## Exercise details
Transcribe exactly the line containing "Para documentar los" and the remaining lines of the listing below, through the very last.

## Material to process
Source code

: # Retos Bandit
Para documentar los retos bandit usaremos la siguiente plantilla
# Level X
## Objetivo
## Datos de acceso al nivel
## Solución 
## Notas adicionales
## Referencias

## Task result
Para documentar los retos bandit usaremos la siguiente plantilla
# Level X
## Objetivo
## Datos de acceso al nivel
## Solución 
## Notas adicionales
## Referencias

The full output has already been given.